START Provided entries

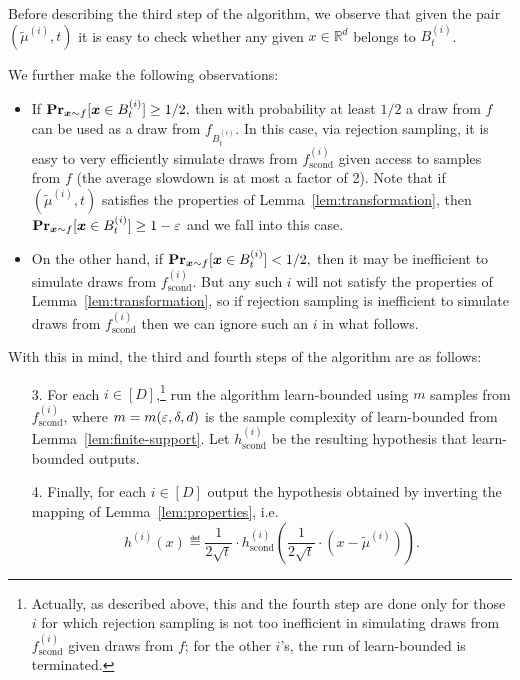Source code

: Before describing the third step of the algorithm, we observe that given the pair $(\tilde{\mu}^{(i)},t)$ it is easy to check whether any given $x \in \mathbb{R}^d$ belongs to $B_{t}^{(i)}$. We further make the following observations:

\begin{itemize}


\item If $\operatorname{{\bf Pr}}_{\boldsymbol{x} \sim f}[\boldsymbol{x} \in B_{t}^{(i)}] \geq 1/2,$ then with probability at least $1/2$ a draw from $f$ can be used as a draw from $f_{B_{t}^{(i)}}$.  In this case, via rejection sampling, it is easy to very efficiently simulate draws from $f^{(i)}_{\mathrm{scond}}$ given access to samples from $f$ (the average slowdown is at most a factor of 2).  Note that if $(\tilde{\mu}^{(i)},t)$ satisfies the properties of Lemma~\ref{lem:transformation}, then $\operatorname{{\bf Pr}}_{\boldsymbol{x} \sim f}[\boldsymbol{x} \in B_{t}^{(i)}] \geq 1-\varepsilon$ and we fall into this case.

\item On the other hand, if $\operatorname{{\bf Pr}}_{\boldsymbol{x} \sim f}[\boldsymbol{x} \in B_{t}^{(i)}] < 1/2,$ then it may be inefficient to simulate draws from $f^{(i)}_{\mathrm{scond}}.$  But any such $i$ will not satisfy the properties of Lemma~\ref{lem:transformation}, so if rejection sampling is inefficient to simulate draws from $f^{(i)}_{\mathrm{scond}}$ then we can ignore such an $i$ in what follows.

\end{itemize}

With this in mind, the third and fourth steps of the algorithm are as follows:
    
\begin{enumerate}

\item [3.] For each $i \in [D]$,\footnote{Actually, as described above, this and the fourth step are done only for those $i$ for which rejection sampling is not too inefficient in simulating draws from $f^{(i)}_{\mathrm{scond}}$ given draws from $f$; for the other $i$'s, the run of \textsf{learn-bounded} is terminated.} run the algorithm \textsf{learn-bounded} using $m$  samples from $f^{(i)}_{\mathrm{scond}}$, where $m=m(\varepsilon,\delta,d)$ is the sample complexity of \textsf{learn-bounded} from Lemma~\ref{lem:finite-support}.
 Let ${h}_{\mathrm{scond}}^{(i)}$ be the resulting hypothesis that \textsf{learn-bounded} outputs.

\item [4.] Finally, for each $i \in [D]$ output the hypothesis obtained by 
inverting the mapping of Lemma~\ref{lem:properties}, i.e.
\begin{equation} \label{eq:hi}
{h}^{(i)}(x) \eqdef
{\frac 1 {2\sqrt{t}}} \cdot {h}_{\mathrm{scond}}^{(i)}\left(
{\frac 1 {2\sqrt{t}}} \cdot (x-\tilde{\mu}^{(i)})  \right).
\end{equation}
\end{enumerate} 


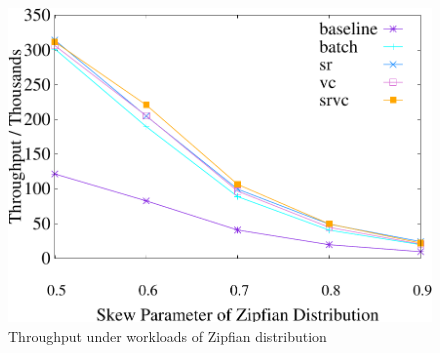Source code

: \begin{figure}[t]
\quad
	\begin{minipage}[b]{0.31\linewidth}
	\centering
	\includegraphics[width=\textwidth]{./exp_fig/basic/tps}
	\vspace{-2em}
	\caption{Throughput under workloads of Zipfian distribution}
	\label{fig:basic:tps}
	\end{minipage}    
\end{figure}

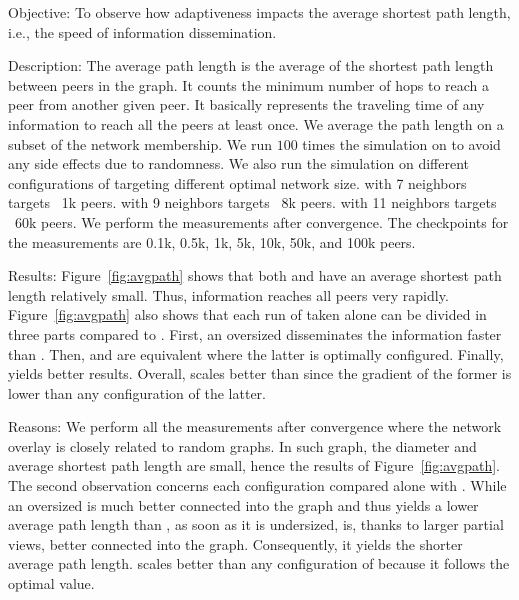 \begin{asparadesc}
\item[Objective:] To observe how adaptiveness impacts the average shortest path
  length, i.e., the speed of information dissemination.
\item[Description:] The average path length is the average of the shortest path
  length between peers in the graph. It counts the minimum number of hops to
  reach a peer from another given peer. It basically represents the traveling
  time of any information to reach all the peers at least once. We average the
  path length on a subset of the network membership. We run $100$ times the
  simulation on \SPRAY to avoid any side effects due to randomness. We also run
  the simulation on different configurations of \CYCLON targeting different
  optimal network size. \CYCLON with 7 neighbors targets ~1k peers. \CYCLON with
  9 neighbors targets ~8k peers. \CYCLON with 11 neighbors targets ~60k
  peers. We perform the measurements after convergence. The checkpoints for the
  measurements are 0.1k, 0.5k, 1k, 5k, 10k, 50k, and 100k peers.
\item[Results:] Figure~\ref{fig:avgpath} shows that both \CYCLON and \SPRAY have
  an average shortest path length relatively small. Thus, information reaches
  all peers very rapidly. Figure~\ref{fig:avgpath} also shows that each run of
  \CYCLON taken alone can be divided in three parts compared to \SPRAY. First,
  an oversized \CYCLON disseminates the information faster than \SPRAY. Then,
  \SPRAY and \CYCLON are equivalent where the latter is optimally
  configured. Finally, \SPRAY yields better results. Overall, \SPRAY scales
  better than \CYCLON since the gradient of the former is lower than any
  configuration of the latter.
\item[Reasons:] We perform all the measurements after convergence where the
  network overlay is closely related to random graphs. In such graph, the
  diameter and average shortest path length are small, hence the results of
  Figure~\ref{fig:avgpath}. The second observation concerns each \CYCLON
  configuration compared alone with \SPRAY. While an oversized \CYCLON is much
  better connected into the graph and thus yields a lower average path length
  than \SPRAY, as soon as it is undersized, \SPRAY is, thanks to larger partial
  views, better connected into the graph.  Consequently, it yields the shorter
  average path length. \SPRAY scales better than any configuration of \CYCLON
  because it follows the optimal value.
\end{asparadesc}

END Provided entries

● **Directions for this task**
Please restate each entry exactly, but drop any picture it holds.

● **Solution to the exercise**
Source code

: Before describing the third step of the algorithm, we observe that given the pair $(\tilde{\mu}^{(i)},t)$ it is easy to check whether any given $x \in \mathbb{R}^d$ belongs to $B_{t}^{(i)}$. We further make the following observations:

\begin{itemize}


\item If $\operatorname{{\bf Pr}}_{\boldsymbol{x} \sim f}[\boldsymbol{x} \in B_{t}^{(i)}] \geq 1/2,$ then with probability at least $1/2$ a draw from $f$ can be used as a draw from $f_{B_{t}^{(i)}}$.  In this case, via rejection sampling, it is easy to very efficiently simulate draws from $f^{(i)}_{\mathrm{scond}}$ given access to samples from $f$ (the average slowdown is at most a factor of 2).  Note that if $(\tilde{\mu}^{(i)},t)$ satisfies the properties of Lemma~\ref{lem:transformation}, then $\operatorname{{\bf Pr}}_{\boldsymbol{x} \sim f}[\boldsymbol{x} \in B_{t}^{(i)}] \geq 1-\varepsilon$ and we fall into this case.

\item On the other hand, if $\operatorname{{\bf Pr}}_{\boldsymbol{x} \sim f}[\boldsymbol{x} \in B_{t}^{(i)}] < 1/2,$ then it may be inefficient to simulate draws from $f^{(i)}_{\mathrm{scond}}.$  But any such $i$ will not satisfy the properties of Lemma~\ref{lem:transformation}, so if rejection sampling is inefficient to simulate draws from $f^{(i)}_{\mathrm{scond}}$ then we can ignore such an $i$ in what follows.

\end{itemize}

With this in mind, the third and fourth steps of the algorithm are as follows:
    
\begin{enumerate}

\item [3.] For each $i \in [D]$,\footnote{Actually, as described above, this and the fourth step are done only for those $i$ for which rejection sampling is not too inefficient in simulating draws from $f^{(i)}_{\mathrm{scond}}$ given draws from $f$; for the other $i$'s, the run of \textsf{learn-bounded} is terminated.} run the algorithm \textsf{learn-bounded} using $m$  samples from $f^{(i)}_{\mathrm{scond}}$, where $m=m(\varepsilon,\delta,d)$ is the sample complexity of \textsf{learn-bounded} from Lemma~\ref{lem:finite-support}.
 Let ${h}_{\mathrm{scond}}^{(i)}$ be the resulting hypothesis that \textsf{learn-bounded} outputs.

\item [4.] Finally, for each $i \in [D]$ output the hypothesis obtained by 
inverting the mapping of Lemma~\ref{lem:properties}, i.e.
\begin{equation} \label{eq:hi}
{h}^{(i)}(x) \eqdef
{\frac 1 {2\sqrt{t}}} \cdot {h}_{\mathrm{scond}}^{(i)}\left(
{\frac 1 {2\sqrt{t}}} \cdot (x-\tilde{\mu}^{(i)})  \right).
\end{equation}
\end{enumerate} 


Source code

: \begin{figure}[t]
\quad
	\begin{minipage}[b]{0.31\linewidth}
	\centering
	\includegraphics[width=\textwidth]{./exp_fig/basic/tps}
	\vspace{-2em}
	\caption{Throughput under workloads of Zipfian distribution}
	\label{fig:basic:tps}
	\end{minipage}    
\end{figure}

 \begin{asparadesc}
\item[Objective:] To observe how adaptiveness impacts the average shortest path
  length, i.e., the speed of information dissemination.
\item[Description:] The average path length is the average of the shortest path
  length between peers in the graph. It counts the minimum number of hops to
  reach a peer from another given peer. It basically represents the traveling
  time of any information to reach all the peers at least once. We average the
  path length on a subset of the network membership. We run $100$ times the
  simulation on \SPRAY to avoid any side effects due to randomness. We also run
  the simulation on different configurations of \CYCLON targeting different
  optimal network size. \CYCLON with 7 neighbors targets ~1k peers. \CYCLON with
  9 neighbors targets ~8k peers. \CYCLON with 11 neighbors targets ~60k
  peers. We perform the measurements after convergence. The checkpoints for the
  measurements are 0.1k, 0.5k, 1k, 5k, 10k, 50k, and 100k peers.
\item[Results:] Figure~\ref{fig:avgpath} shows that both \CYCLON and \SPRAY have
  an average shortest path length relatively small. Thus, information reaches
  all peers very rapidly. Figure~\ref{fig:avgpath} also shows that each run of
  \CYCLON taken alone can be divided in three parts compared to \SPRAY. First,
  an oversized \CYCLON disseminates the information faster than \SPRAY. Then,
  \SPRAY and \CYCLON are equivalent where the latter is optimally
  configured. Finally, \SPRAY yields better results. Overall, \SPRAY scales
  better than \CYCLON since the gradient of the former is lower than any
  configuration of the latter.
\item[Reasons:] We perform all the measurements after convergence where the
  network overlay is closely related to random graphs. In such graph, the
  diameter and average shortest path length are small, hence the results of
  Figure~\ref{fig:avgpath}. The second observation concerns each \CYCLON
  configuration compared alone with \SPRAY. While an oversized \CYCLON is much
  better connected into the graph and thus yields a lower average path length
  than \SPRAY, as soon as it is undersized, \SPRAY is, thanks to larger partial
  views, better connected into the graph.  Consequently, it yields the shorter
  average path length. \SPRAY scales better than any configuration of \CYCLON
  because it follows the optimal value.
\end{asparadesc}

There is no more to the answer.